Using the records below, filter out every line that lacks "Learning" and copy the rest.

[Data records]
□ □ □ □
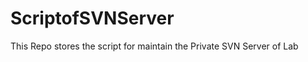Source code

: ScriptofSVNServer
=================
This Repo stores the script for maintain the Private SVN Server of Lab
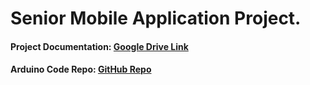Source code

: # Senior Mobile Application Project.

#### Project Documentation: [Google Drive Link](https://docs.google.com/document/d/1Vq_PW77hMy6vn6Jx4JdfSyP6wfg0bpcZ/edit?usp=sharing&ouid=105627572753947089080&rtpof=true&sd=true/)
#### Arduino Code Repo: [GitHub Repo](https://github.com/Khalil473/SeniorArduino)
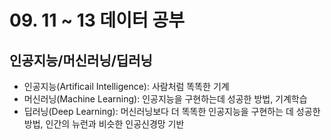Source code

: # 09. 11 ~ 13 데이터 공부






## 인공지능/머신러닝/딥러닝

* 인공지능(Artificail Intelligence): 사람처럼 똑똑한 기계
* 머신러닝(Machine Learning): 인공지능을 구현하는데 성공한 방법, 기계학습
* 딥러닝(Deep Learning): 머신러닝보다 더 똑똑한 인공지능을 구현하는 데 성공한 방법, 인간의 뉴런과 비슷한 인공신경망 기반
□ □ □ □
> [Your response]
* 머신러닝(Machine Learning): 인공지능을 구현하는데 성공한 방법, 기계학습
* 딥러닝(Deep Learning): 머신러닝보다 더 똑똑한 인공지능을 구현하는 데 성공한 방법, 인간의 뉴런과 비슷한 인공신경망 기반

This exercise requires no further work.